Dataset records
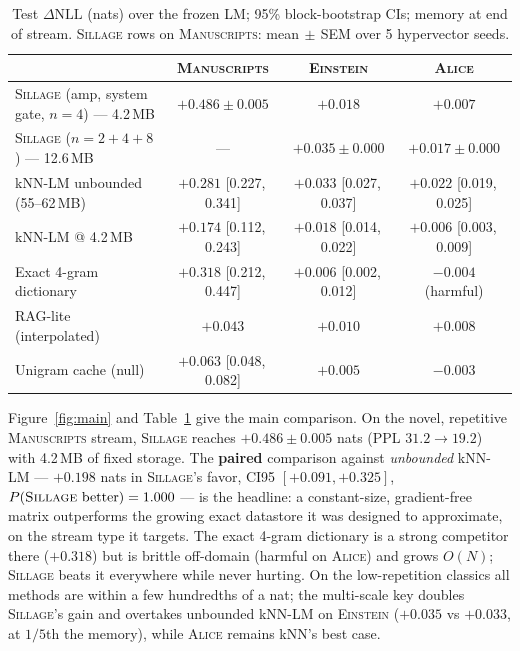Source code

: \documentclass[11pt]{article}
\newcommand{\sillage}{\textsc{Sillage}}
\newcommand{\dnll}{\Delta\mathrm{NLL}}
\newcommand{\ci}[2]{{\footnotesize[#1,\,#2]}}
\begin{document}
\begin{table}[t]
\centering\small
\caption{Test $\dnll$ (nats) over the frozen LM; 95\% block-bootstrap CIs; memory at end of stream. \sillage{} rows on \textsc{Manuscripts}: mean$\,\pm\,$SEM over 5 hypervector seeds.}
\label{tab:main}
\begin{tabular}{@{}lccc@{}}
\toprule
& \textsc{Manuscripts} & \textsc{Einstein} & \textsc{Alice}\\
\midrule
\sillage{} (amp, system gate, $n{=}4$) --- 4.2\,MB & $\mathbf{+0.486 \pm 0.005}$ & $+0.018$ & $+0.007$\\
\sillage{} ($n{=}2{+}4{+}8$) --- 12.6\,MB & --- & $\mathbf{+0.035 \pm 0.000}$ & $+0.017 \pm 0.000$\\
kNN-LM unbounded (55--62\,MB) & $+0.281$ \ci{0.227}{0.341} & $+0.033$ \ci{0.027}{0.037} & $\mathbf{+0.022}$ \ci{0.019}{0.025}\\
kNN-LM @ 4.2\,MB & $+0.174$ \ci{0.112}{0.243} & $+0.018$ \ci{0.014}{0.022} & $+0.006$ \ci{0.003}{0.009}\\
Exact 4-gram dictionary & $+0.318$ \ci{0.212}{0.447} & $+0.006$ \ci{0.002}{0.012} & $-0.004$ (harmful)\\
RAG-lite (interpolated) & $+0.043$ & $+0.010$ & $+0.008$\\
Unigram cache (null) & $+0.063$ \ci{0.048}{0.082} & $+0.005$ & $-0.003$\\
\bottomrule
\end{tabular}
\end{table}

Figure~\ref{fig:main} and Table~\ref{tab:main} give the main comparison. On the novel, repetitive \textsc{Manuscripts} stream, \sillage{} reaches $+0.486\pm0.005$ nats (PPL $31.2 \to 19.2$) with 4.2\,MB of fixed storage. The \textbf{paired} comparison against \emph{unbounded} kNN-LM --- $+0.198$ nats in \sillage's favor, CI95 $[+0.091, +0.325]$, $P(\text{\sillage{} better})=1.000$ --- is the headline: a constant-size, gradient-free matrix outperforms the growing exact datastore it was designed to approximate, on the stream type it targets. The exact 4-gram dictionary is a strong competitor there ($+0.318$) but is brittle off-domain (harmful on \textsc{Alice}) and grows $O(N)$; \sillage{} beats it everywhere while never hurting. On the low-repetition classics all methods are within a few hundredths of a nat; the multi-scale key doubles \sillage's gain and overtakes unbounded kNN-LM on \textsc{Einstein} ($+0.035$ vs $+0.033$, at $1/5$th the memory), while \textsc{Alice} remains kNN's best case.
\end{document}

== To do ==
Each line of the data should be printed again exactly. Please leave pictures out.

== Answer to this task ==
Source code

: \documentclass[11pt]{article}
\newcommand{\sillage}{\textsc{Sillage}}
\newcommand{\dnll}{\Delta\mathrm{NLL}}
\newcommand{\ci}[2]{{\footnotesize[#1,\,#2]}}
\begin{document}
\begin{table}[t]
\centering\small
\caption{Test $\dnll$ (nats) over the frozen LM; 95\% block-bootstrap CIs; memory at end of stream. \sillage{} rows on \textsc{Manuscripts}: mean$\,\pm\,$SEM over 5 hypervector seeds.}
\label{tab:main}
\begin{tabular}{@{}lccc@{}}
\toprule
& \textsc{Manuscripts} & \textsc{Einstein} & \textsc{Alice}\\
\midrule
\sillage{} (amp, system gate, $n{=}4$) --- 4.2\,MB & $\mathbf{+0.486 \pm 0.005}$ & $+0.018$ & $+0.007$\\
\sillage{} ($n{=}2{+}4{+}8$) --- 12.6\,MB & --- & $\mathbf{+0.035 \pm 0.000}$ & $+0.017 \pm 0.000$\\
kNN-LM unbounded (55--62\,MB) & $+0.281$ \ci{0.227}{0.341} & $+0.033$ \ci{0.027}{0.037} & $\mathbf{+0.022}$ \ci{0.019}{0.025}\\
kNN-LM @ 4.2\,MB & $+0.174$ \ci{0.112}{0.243} & $+0.018$ \ci{0.014}{0.022} & $+0.006$ \ci{0.003}{0.009}\\
Exact 4-gram dictionary & $+0.318$ \ci{0.212}{0.447} & $+0.006$ \ci{0.002}{0.012} & $-0.004$ (harmful)\\
RAG-lite (interpolated) & $+0.043$ & $+0.010$ & $+0.008$\\
Unigram cache (null) & $+0.063$ \ci{0.048}{0.082} & $+0.005$ & $-0.003$\\
\bottomrule
\end{tabular}
\end{table}

Figure~\ref{fig:main} and Table~\ref{tab:main} give the main comparison. On the novel, repetitive \textsc{Manuscripts} stream, \sillage{} reaches $+0.486\pm0.005$ nats (PPL $31.2 \to 19.2$) with 4.2\,MB of fixed storage. The \textbf{paired} comparison against \emph{unbounded} kNN-LM --- $+0.198$ nats in \sillage's favor, CI95 $[+0.091, +0.325]$, $P(\text{\sillage{} better})=1.000$ --- is the headline: a constant-size, gradient-free matrix outperforms the growing exact datastore it was designed to approximate, on the stream type it targets. The exact 4-gram dictionary is a strong competitor there ($+0.318$) but is brittle off-domain (harmful on \textsc{Alice}) and grows $O(N)$; \sillage{} beats it everywhere while never hurting. On the low-repetition classics all methods are within a few hundredths of a nat; the multi-scale key doubles \sillage's gain and overtakes unbounded kNN-LM on \textsc{Einstein} ($+0.035$ vs $+0.033$, at $1/5$th the memory), while \textsc{Alice} remains kNN's best case.
\end{document}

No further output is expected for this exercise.